YOUR GOAL: Give the total number of lines in the data below that include "fully", and nothing else.

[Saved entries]
=======
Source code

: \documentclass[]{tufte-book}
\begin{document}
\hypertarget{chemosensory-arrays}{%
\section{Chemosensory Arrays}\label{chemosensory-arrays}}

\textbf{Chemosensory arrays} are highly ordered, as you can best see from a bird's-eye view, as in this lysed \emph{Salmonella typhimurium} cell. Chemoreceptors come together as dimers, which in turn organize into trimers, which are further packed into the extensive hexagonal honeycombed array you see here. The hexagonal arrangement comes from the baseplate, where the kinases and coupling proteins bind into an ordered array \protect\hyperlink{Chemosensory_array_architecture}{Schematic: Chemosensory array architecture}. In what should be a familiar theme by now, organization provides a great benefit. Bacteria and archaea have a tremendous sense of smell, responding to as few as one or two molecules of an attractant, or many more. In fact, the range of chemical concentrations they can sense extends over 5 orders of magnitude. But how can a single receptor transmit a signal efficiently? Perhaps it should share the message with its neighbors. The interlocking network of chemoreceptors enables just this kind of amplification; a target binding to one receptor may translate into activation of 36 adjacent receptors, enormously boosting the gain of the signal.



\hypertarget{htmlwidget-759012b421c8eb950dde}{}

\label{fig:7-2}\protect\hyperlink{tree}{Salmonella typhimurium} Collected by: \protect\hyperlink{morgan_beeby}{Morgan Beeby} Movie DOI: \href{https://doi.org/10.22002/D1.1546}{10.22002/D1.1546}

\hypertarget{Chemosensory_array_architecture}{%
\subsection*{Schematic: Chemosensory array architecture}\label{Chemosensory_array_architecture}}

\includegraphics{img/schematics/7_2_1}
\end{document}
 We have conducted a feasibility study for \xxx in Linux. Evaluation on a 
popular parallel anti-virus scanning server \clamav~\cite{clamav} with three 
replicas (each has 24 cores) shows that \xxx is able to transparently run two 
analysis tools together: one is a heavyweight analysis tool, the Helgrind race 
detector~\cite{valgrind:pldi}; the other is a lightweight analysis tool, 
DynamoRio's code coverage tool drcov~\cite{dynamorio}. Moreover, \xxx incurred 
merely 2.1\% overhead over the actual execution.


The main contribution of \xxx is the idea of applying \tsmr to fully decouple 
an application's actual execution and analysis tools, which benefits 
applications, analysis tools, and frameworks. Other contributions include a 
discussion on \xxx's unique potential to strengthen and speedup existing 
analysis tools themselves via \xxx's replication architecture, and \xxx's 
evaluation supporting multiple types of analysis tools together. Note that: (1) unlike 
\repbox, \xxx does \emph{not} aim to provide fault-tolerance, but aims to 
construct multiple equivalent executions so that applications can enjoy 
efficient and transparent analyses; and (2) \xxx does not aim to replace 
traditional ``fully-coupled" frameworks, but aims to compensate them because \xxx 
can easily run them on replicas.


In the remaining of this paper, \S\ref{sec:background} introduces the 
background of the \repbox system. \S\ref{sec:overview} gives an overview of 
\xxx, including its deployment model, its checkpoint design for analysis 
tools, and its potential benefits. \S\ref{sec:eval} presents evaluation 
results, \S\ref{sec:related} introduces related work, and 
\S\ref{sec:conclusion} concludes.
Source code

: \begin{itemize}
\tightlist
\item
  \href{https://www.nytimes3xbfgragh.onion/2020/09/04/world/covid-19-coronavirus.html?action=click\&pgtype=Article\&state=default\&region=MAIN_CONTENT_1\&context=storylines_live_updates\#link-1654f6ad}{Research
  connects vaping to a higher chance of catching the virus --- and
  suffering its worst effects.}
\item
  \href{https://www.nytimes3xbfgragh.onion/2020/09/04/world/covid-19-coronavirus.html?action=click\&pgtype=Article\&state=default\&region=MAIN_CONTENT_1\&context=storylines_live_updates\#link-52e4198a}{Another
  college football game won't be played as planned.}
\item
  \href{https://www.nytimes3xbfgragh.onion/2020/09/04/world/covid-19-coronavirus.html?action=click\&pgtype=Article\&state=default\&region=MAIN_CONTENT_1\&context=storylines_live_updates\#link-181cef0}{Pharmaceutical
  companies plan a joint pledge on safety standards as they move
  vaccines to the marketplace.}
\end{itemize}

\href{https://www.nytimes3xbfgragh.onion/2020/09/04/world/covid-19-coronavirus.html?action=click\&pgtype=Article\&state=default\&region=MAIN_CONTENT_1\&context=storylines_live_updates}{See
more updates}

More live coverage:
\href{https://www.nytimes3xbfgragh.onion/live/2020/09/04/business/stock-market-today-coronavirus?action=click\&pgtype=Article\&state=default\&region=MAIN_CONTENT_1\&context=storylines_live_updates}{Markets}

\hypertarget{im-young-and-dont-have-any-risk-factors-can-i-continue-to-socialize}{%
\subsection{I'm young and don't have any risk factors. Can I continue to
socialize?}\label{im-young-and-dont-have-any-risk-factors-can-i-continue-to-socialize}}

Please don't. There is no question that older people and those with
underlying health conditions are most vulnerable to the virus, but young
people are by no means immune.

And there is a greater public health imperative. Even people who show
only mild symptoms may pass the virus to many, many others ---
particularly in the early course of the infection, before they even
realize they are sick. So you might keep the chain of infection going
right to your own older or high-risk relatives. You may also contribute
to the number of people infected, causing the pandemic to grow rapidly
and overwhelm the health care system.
=======
RESPONSE BOX: 2